GPT-1 demonstrated some potential for zero shot learning, but achieved great results with fine tuning. GPT-2 went further achieving better success with zero shot learning confirming that if a model is trained on a sufficiently large corpus of text data then the kind of tasks we want language systems to do will be learned implicitly. GPT-3 really started to explore the use of prompts to perform tasks in their zero shot model and It outperformed the best fine-tuned model in question answering. ChatGPT was a further evolution and added fine tuning, and a new technique from the field of Reinforcement Learning to give it this chat assistant question and answer like capability.

Since then there has been a rush by companies like Google, Meta and Anthropic to develop their own LLM models to compete with ChatGPT. But at a cost of half a million dollars plus just to pay for the electricity bill to train these models it’s not exactly what you might call accessible. This has however, led to innovations that are within reach of most organisations. Innovations like RAG which enable models to search and work with a company’s documents, and fine-tuning, which train a model to imitate a specific style or persona.

So many terms

So what’s the problem. Well the problem is that the term Generative AI has been broadened to include all the models and techniques that have been used to generate synthetic data plus the new techniques are associated with LLM’s such as fine-tuning and RAG, plus anything else that that wants to jump on this hype train. But why do I care about all this? Well I’ll give you an example. One of my areas of interest is time-series forecasting. Given a sequence of historical events predict what will happen in the future. Now it may surprise you but we can and do use exactly the same Autoregressive model types that are used in Generative AI, but we’re not generating synthetic data we’re predicting the future and so on that basis I don’t think we should describe what we’re doing as Generative AI. However, an active area of research in our space uses LLM’s or LLM like models to do the forecasting. TimeGPT from Nixtla is just one example and was the first to do this, and essentially adopted the ethos of using large datasets and transfer learning. Now they describe this as Generative AI, which of course they are perfectly entitled to do, but now I have a conundrum. If I’m using the same types of models as those used in Generative AI and now there is precedent for others in our field to describe what we’re doing as Generative AI, then shouldn’t I follow suit? And herein lies the problem. AI vendors are being pressured into adopting the Generative AI term because it’s been marketed so successfully that everyone wants to join in. So naturally its definition is destined to become more fuzzy and bloated over time as more businesses look to associate themselves with the most successful term since Crypto.

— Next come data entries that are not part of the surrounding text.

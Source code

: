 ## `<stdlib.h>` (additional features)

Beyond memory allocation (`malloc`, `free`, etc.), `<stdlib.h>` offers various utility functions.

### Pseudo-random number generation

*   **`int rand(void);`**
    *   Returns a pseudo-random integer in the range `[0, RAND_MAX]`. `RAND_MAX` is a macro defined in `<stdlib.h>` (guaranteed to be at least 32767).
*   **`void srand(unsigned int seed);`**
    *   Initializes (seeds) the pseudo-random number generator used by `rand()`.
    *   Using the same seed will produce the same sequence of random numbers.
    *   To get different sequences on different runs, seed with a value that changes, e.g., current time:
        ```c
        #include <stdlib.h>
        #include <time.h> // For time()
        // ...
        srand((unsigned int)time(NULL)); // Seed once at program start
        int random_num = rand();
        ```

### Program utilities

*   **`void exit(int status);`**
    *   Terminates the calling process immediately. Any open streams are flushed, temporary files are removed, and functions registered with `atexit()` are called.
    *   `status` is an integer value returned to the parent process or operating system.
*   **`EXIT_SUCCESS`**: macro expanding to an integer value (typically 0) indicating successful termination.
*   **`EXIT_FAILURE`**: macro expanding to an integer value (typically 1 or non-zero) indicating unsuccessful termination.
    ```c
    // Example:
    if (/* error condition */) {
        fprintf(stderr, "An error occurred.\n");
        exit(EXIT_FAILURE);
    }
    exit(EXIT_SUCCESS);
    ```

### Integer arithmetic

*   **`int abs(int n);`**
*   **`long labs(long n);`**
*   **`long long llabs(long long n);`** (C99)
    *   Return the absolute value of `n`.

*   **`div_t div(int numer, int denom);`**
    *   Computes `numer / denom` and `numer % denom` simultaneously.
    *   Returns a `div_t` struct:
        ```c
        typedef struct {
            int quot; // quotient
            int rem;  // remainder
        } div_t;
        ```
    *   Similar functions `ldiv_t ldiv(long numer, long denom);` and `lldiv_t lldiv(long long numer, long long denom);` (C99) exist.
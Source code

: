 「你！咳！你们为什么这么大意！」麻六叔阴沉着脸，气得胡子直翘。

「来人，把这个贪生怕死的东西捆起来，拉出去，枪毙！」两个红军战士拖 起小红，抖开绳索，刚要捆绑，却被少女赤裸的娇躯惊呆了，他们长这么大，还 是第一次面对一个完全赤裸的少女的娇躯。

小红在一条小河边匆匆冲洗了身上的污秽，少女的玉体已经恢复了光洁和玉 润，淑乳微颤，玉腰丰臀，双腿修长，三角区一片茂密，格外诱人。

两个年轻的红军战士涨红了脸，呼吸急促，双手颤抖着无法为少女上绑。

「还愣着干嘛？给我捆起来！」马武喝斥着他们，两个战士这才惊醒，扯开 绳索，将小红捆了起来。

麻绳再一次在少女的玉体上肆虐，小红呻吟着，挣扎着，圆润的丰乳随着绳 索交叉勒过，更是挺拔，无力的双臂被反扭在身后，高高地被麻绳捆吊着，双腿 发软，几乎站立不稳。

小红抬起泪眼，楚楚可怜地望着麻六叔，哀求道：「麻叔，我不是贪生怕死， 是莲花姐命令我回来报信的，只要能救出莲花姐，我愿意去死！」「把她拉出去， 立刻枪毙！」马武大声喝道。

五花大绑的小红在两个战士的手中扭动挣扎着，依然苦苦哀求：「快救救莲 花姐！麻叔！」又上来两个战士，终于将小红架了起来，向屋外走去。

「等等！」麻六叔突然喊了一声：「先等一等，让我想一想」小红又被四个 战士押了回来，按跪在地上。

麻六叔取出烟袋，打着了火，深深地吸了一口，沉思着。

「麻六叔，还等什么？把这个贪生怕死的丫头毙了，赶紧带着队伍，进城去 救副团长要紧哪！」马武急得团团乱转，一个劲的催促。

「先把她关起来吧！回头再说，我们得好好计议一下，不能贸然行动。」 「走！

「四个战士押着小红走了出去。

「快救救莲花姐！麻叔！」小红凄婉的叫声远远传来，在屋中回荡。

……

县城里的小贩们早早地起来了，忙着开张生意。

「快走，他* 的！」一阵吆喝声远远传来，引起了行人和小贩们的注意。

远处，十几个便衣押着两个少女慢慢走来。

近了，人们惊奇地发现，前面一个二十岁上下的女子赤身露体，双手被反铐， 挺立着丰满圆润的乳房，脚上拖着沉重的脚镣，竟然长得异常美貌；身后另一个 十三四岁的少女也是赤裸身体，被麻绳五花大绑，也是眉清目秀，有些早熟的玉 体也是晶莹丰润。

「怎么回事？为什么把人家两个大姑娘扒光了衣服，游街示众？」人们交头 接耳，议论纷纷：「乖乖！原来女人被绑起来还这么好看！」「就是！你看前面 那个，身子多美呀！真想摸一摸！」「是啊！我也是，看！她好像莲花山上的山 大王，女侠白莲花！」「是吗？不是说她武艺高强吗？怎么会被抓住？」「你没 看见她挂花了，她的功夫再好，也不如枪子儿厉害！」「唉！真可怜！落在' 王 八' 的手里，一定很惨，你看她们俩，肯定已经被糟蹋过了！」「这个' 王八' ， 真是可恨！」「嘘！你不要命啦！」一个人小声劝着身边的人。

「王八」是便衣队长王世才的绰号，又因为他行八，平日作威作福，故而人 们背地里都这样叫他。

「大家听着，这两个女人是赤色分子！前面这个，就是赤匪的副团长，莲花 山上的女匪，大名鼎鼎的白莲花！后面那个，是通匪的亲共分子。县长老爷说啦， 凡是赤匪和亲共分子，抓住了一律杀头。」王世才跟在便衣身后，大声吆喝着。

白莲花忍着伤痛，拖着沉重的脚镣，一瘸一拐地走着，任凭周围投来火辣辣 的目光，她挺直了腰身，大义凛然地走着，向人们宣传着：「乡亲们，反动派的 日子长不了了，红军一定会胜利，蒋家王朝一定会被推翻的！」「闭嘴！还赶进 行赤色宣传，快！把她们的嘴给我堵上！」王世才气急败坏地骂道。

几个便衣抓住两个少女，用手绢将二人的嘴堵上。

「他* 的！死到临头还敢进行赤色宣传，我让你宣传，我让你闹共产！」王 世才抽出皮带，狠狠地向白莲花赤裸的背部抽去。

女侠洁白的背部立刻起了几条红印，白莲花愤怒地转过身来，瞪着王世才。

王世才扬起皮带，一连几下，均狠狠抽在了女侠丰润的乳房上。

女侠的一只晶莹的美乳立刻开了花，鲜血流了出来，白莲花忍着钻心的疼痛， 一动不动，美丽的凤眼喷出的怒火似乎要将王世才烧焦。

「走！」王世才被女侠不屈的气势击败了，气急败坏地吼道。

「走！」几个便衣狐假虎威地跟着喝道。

I’m not advocating a definition of the term either, because here’s my take:

Just as I realised the difference between AI and Machine Learning was insignificant, so too is the distinction between Generative AI, Deep Learning, and Machine Learning.

I don’t care what we label these things and I don’t think you should either. What I care about are performance metrics that tell me how well a model is able to complete a task. I care about what problems a model is capable of solving. I care about how much it costs to train and deploy. I care about how frequently it will need to be updated. I care about how robust it is and how well I can trust it. I care about how it can be integrated into my existing systems, and I care about what resources and skills are going to be required to maintain it. And so I think it would be breath of fresh air if we could just focus a little bit more on these things and not get too hung up on the terminology.

So back to DeepDream, does it qualify as GenAI or not? Somewhat predictably my answer is: I don’t care… let’s just enjoy it for what it is - a fun, quirky and very trippy little video.

This post is licensed under CC BY 4.0 by the author.